What combination of teen-visible safety summaries and inline graceful refusals (for example, static “safety cards,” first-session walkthroughs, and per-refusal explanations) most reliably helps different age bands of teens predict when they will be blocked, and how does better prediction change their later behavior on high-risk topics like self-harm and sex-ed across chat, search, and creative products?
teen-safe-ai-ux | Updated at
Answer
Most promising is a layered, very-simple package: (1) a short, revisitable safety card that states 3–5 stable rules; (2) a brief, skippable first-session walkthrough that shows 1–2 concrete refusal examples; and (3) terse, consistent per-refusal explanations that reuse the same rule language. Prediction and behavior seem most sensitive to the per-refusal layer; cards and walkthroughs mainly set the frame.

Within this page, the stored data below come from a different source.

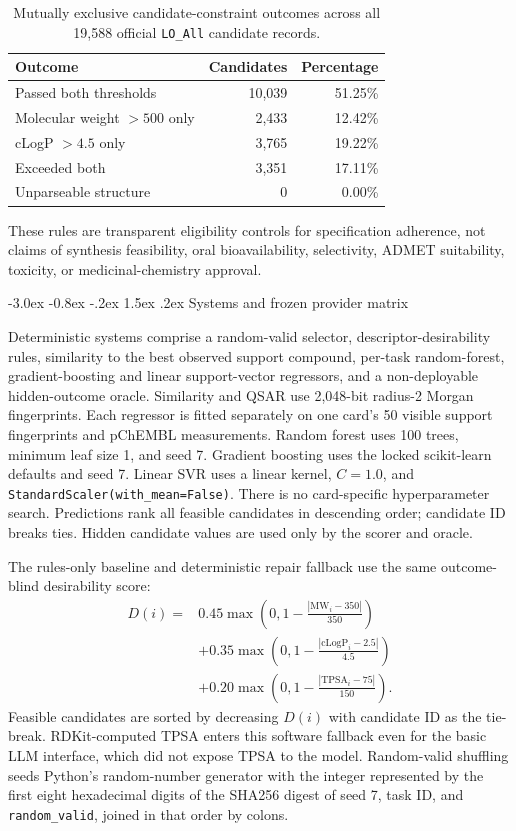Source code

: \documentclass[10pt,a4paper]{article}
\makeatletter
\renewcommand\section{\@startsection{section}{1}{\z@}%
  {-3.0ex \@plus -0.8ex \@minus -.2ex}%
  {1.5ex \@plus .2ex}%
  {\normalfont\Large\bfseries}}
\makeatother
\begin{document}
\begin{table}[h]
\centering
\small
\caption{Mutually exclusive candidate-constraint outcomes across all 19,588
official \texttt{LO\_All} candidate records.}
\label{tab:constraint_accounting}
\begin{tabular}{@{}lrr@{}}
\toprule
\textbf{Outcome} & \textbf{Candidates} & \textbf{Percentage} \\
\midrule
Passed both thresholds & 10,039 & 51.25\% \\
Molecular weight $>500$ only & 2,433 & 12.42\% \\
cLogP $>4.5$ only & 3,765 & 19.22\% \\
Exceeded both & 3,351 & 17.11\% \\
Unparseable structure & 0 & 0.00\% \\
\bottomrule
\end{tabular}
\end{table}

These rules are transparent eligibility controls for specification adherence,
not claims of synthesis feasibility, oral bioavailability, selectivity, ADMET
suitability, toxicity, or medicinal-chemistry approval.

\section{Systems and frozen provider matrix}

Deterministic systems comprise a random-valid selector, descriptor-desirability
rules, similarity to the best observed support compound, per-task random-forest,
gradient-boosting and linear support-vector regressors, and a non-deployable
hidden-outcome oracle. Similarity and QSAR use 2,048-bit radius-2 Morgan
fingerprints. Each regressor is fitted separately on one card's 50 visible
support fingerprints and pChEMBL measurements. Random forest uses 100 trees,
minimum leaf size 1, and seed 7. Gradient boosting uses the locked
scikit-learn defaults and seed 7. Linear SVR uses a linear kernel, $C=1.0$, and
\texttt{StandardScaler(with\_mean=False)}. There is no card-specific
hyperparameter search. Predictions rank all feasible candidates in descending
order; candidate ID breaks ties. Hidden candidate values are used only by the
scorer and oracle.

The rules-only baseline and deterministic repair fallback use the same
outcome-blind desirability score:
{\normalsize
\begin{align*}
D(i)={}&0.45\max\!\left(0,1-\frac{|\mathrm{MW}_i-350|}{350}\right)\\
 &+0.35\max\!\left(0,1-\frac{|\mathrm{cLogP}_i-2.5|}{4.5}\right)\\
 &+0.20\max\!\left(0,1-\frac{|\mathrm{TPSA}_i-75|}{150}\right).
\end{align*}
}
Feasible candidates are sorted by decreasing $D(i)$ with candidate ID as the
tie-break. RDKit-computed TPSA enters this software fallback even for the basic
LLM interface, which did not expose TPSA to the model. Random-valid shuffling
seeds Python's random-number generator with the integer represented by the first
eight hexadecimal digits of the SHA256 digest of seed 7, task ID, and
\texttt{random\_valid}, joined in that order by colons.
\end{document}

- Likely effective combinations by age band
-
Younger teens (13–15) • Safety card: always-visible entry point (“What this AI can’t do for safety”), 3–4 rules (e.g., no self-harm instructions, no explicit sex, no hate/harassment, rules same for everyone your age). • Walkthrough: 1–2 screens + 1 demo refusal for a self-harm-like query and one for sex-ed vs porn, with a clear “what I can do instead” example. • Inline refusals: goal-first, 1–2 sentences, always name the same rule category (“self-harm methods are always blocked for teens”) + 1 safe alternative (emotional support, high-level facts, vetted links).
-
Older teens (16–17) • Safety card: shorter, more autonomy-framed (“I have to follow these rules for under‑18s”), clarify that factual sex-ed and mental-health support are allowed, but not porn or self-harm methods. • Walkthrough: optional; focus on nuance where policy differs from adult or from school (e.g., why some sex-ed is allowed, porn is not). • Inline refusals: briefer, more direct, emphasize consistency and domain best practice (“I follow youth mental-health guidance, so I can’t give methods, but I can talk about coping and treatment.”).
- Effects on behavior (hypothesized)
- Better prediction tends to: • reduce obviously disallowed probes after 1–2 blocked turns in that domain; • shift queries toward allowed sub-intents (e.g., from “how to self-harm” to “why do I feel this way?” or from porn to contraception info); • lower repeated appeals on clearly correct blocks when rule wording is identical across card, walkthrough, and refusal copy.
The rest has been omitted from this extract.